Vous aimerez aussi : Le mec de la tombe d’à côté, de Katarina Mazetti. La délicatesse, de David Foenkinos.

  • Petit pas, de Gaël Faye

” L’histoire se passe au Burundi. Un enfant, Gabriel, y vit avec son père français, sa mère rwandaise et sa petite sœur.Sa maman Tutsi veut retourner au Zaïre tandis que son père veut rester au Burundi. L’enfant se créé son environnement et se lie d’amitié avec plusieurs copains. Ce quotidien apparemment paisible va être malmené par les vagues de violence de la guerre civile entre les Utus et les Tutsis – un conflit ethnologique basé sur des critères morphologiques et raciaux. La maman fera des aller-retours entre le Burundi et le Zaïre où elle a décidé de retourner. Elle sera victime d’extrême violence qui la rendra folle. Gabriel essaie avec les années de rester apolitique comme son père, pour ne ne pas nourrir d’esprit de vengeance. Pour cela il se réfugie souvent dans une bibliothèque. La description des coups d’Etats se fait avec des extraits de musique classique à la radio, qui sont un signe d’alerte de telles prises de pouvoir dans le pays.”  Anne.

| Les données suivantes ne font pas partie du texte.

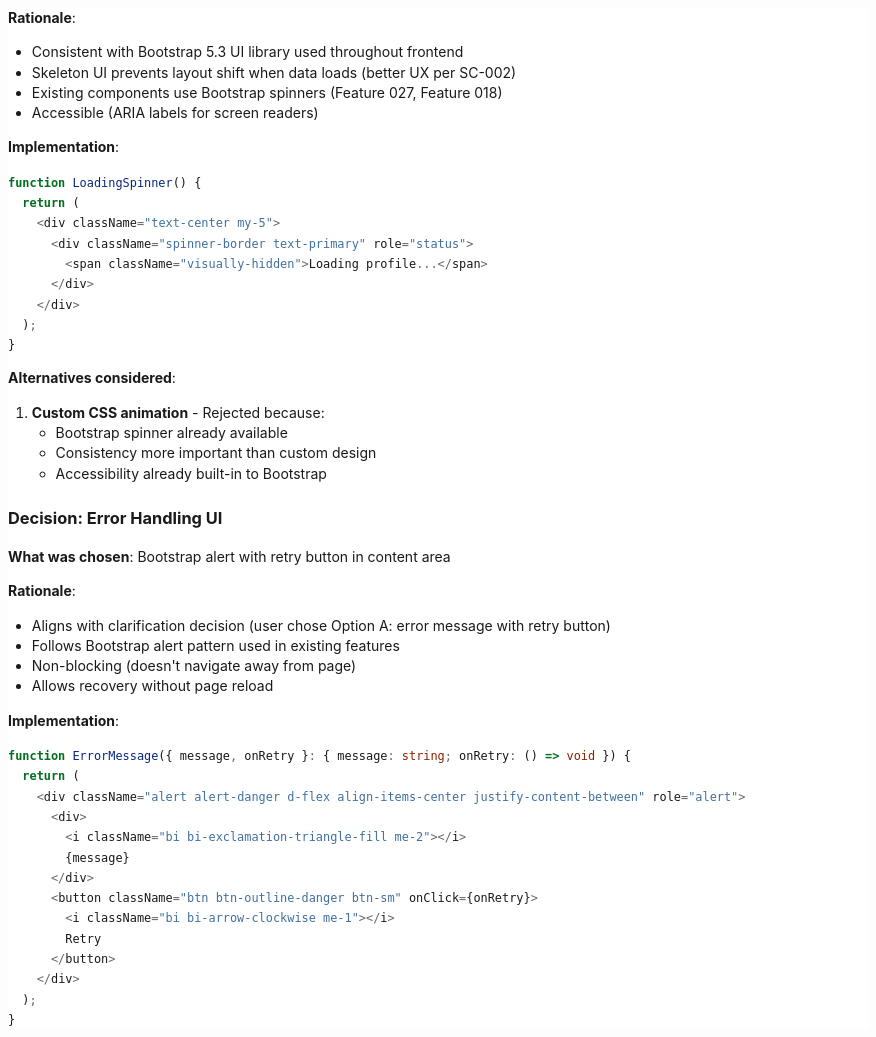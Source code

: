 **Rationale**:
- Consistent with Bootstrap 5.3 UI library used throughout frontend
- Skeleton UI prevents layout shift when data loads (better UX per SC-002)
- Existing components use Bootstrap spinners (Feature 027, Feature 018)
- Accessible (ARIA labels for screen readers)

**Implementation**:
```typescript
function LoadingSpinner() {
  return (
    <div className="text-center my-5">
      <div className="spinner-border text-primary" role="status">
        <span className="visually-hidden">Loading profile...</span>
      </div>
    </div>
  );
}
```

**Alternatives considered**:
1. **Custom CSS animation** - Rejected because:
   - Bootstrap spinner already available
   - Consistency more important than custom design
   - Accessibility already built-in to Bootstrap

### Decision: Error Handling UI

**What was chosen**: Bootstrap alert with retry button in content area

**Rationale**:
- Aligns with clarification decision (user chose Option A: error message with retry button)
- Follows Bootstrap alert pattern used in existing features
- Non-blocking (doesn't navigate away from page)
- Allows recovery without page reload

**Implementation**:
```typescript
function ErrorMessage({ message, onRetry }: { message: string; onRetry: () => void }) {
  return (
    <div className="alert alert-danger d-flex align-items-center justify-content-between" role="alert">
      <div>
        <i className="bi bi-exclamation-triangle-fill me-2"></i>
        {message}
      </div>
      <button className="btn btn-outline-danger btn-sm" onClick={onRetry}>
        <i className="bi bi-arrow-clockwise me-1"></i>
        Retry
      </button>
    </div>
  );
}
```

Vous aimerez aussi : Les 40 jours de Musa Dagh, de Franz Werfel et Paule Mofer-Bury.  Les cerfs-volants de Kaboul, de Khaled Hosseini.

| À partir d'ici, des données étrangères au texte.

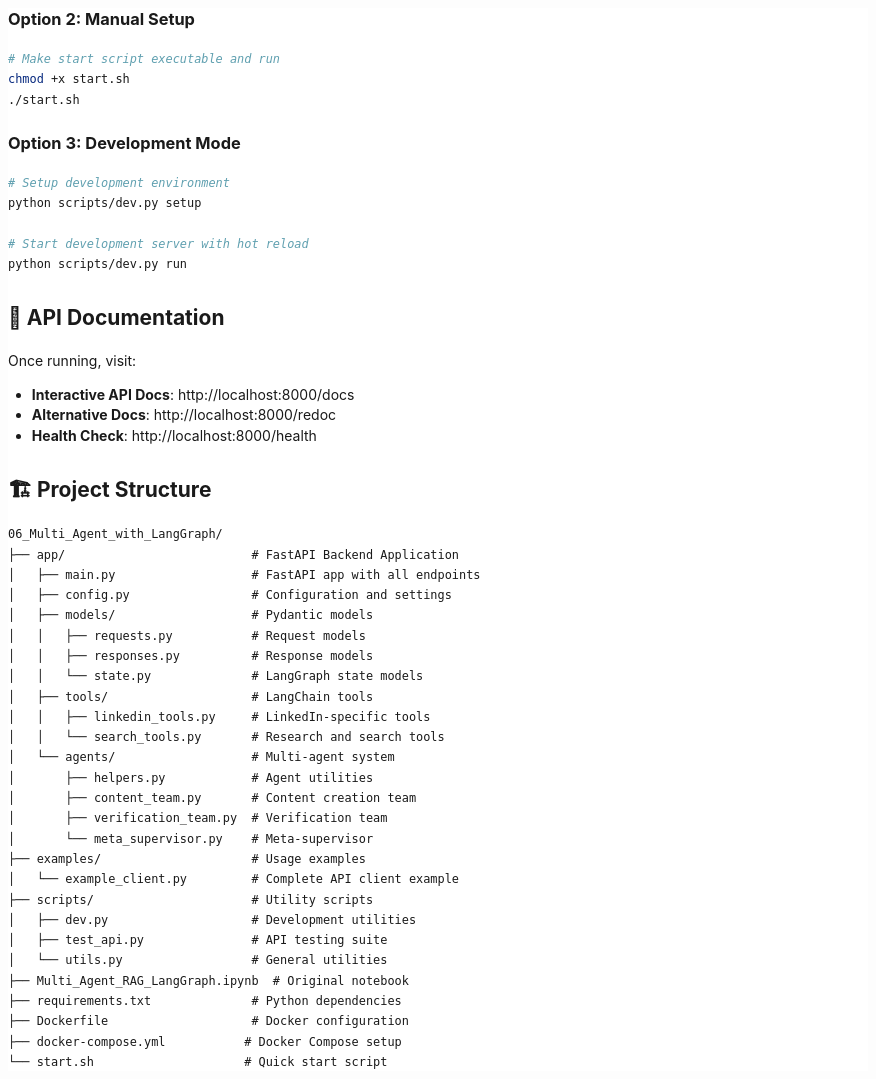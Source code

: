 ### Option 2: Manual Setup

```bash
# Make start script executable and run
chmod +x start.sh
./start.sh
```

### Option 3: Development Mode

```bash
# Setup development environment
python scripts/dev.py setup

# Start development server with hot reload
python scripts/dev.py run
```

## 📖 API Documentation

Once running, visit:
- **Interactive API Docs**: http://localhost:8000/docs
- **Alternative Docs**: http://localhost:8000/redoc
- **Health Check**: http://localhost:8000/health

## 🏗 Project Structure

```
06_Multi_Agent_with_LangGraph/
├── app/                          # FastAPI Backend Application
│   ├── main.py                   # FastAPI app with all endpoints
│   ├── config.py                 # Configuration and settings
│   ├── models/                   # Pydantic models
│   │   ├── requests.py           # Request models
│   │   ├── responses.py          # Response models
│   │   └── state.py              # LangGraph state models
│   ├── tools/                    # LangChain tools
│   │   ├── linkedin_tools.py     # LinkedIn-specific tools
│   │   └── search_tools.py       # Research and search tools
│   └── agents/                   # Multi-agent system
│       ├── helpers.py            # Agent utilities
│       ├── content_team.py       # Content creation team
│       ├── verification_team.py  # Verification team
│       └── meta_supervisor.py    # Meta-supervisor
├── examples/                     # Usage examples
│   └── example_client.py         # Complete API client example
├── scripts/                      # Utility scripts
│   ├── dev.py                    # Development utilities
│   ├── test_api.py               # API testing suite
│   └── utils.py                  # General utilities
├── Multi_Agent_RAG_LangGraph.ipynb  # Original notebook
├── requirements.txt              # Python dependencies
├── Dockerfile                    # Docker configuration
├── docker-compose.yml           # Docker Compose setup
└── start.sh                     # Quick start script
```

  • 1Q84, de Haruki Murakami

“Il s’agit d’une triologie où l’on entre dans des mondes parallèles. Dans le premier livre, on suit l’histoire d’un petit garçon et d’une petite fille qui vont se rencontrer en faisant chacun du porte -à-porte ; l’un avec son père qui va récupèrer dans les foyers la redevance télé, l’autre avec sa mère qui est Témoin de Jehovah. Plus tard, le garçon deviendra professeur de maths, et la jeune fille, sportive, sera accessoirement tueuse à gage. L’homme qu’est devenu le petit garçon nourrira l’espoir de revoir sa copine d’enfance. Il y a un passage de mondes en mondes entre chaque livre. Dans le livre suivant, on retrouve le petit garçon devenu adulte et un environnement surnaturel, empreint de magie.” Nathalie

  • La magie du rangement, de Marie Kondo

“Un petit livre de conseils pour ranger chez soi et se séparer des choses inutiles. L’auteur part du principe que lorsqu’on se demande s’il est utile de garder un objet ou non, s’il ne procure plus aucun plaisir, autant s’en débarrasser…” Nathalie

  • Je reviendrai avec la pluie, de Takuji Ichikawa

“C’est l’histoire d’un jeune homme japonais qui se retrouve veuf avec un petit garçon à élève. Le lecteur est dans la tête du jeune homme, fragile physiquement et psychiquement, et qui donne tout ce qu’il peut pour élever son enfant et honorer la mémoire de sa femme. Sa femme est morte d’une maladie et avant de mourir, elle a promis à son mari de revenir à la saison des pluies. Le livre est empreint de mélancolie, il est écrit dans un style simple et séduisant. Un jour, alors que le jeune homme japonais se balade en forêt avec son enfant, une fumée prend forme et le fantôme de sa femme prend corps. Celle-ci ne se souvient plus de rien ni de qui ils sont. Tous les trois rentrent à la maison, et le jeune homme espère que celle-ci restera… ” Céline.

  • Le charme discret de l’intestin, tout sur un organe mal aimé, de Julia Enders

” Il s’agit d’une thèse scientifique vulgarisée et humoristique. C’est une lecture plaisir où l’on apprend beaucoup de choses sur le fonctionnement de l’intestin, du corps et du cerveau.” Céline

Vous aimerez aussi : 3 minutes pour comprendre la théorie du Big Bang, des frères Bogdanov.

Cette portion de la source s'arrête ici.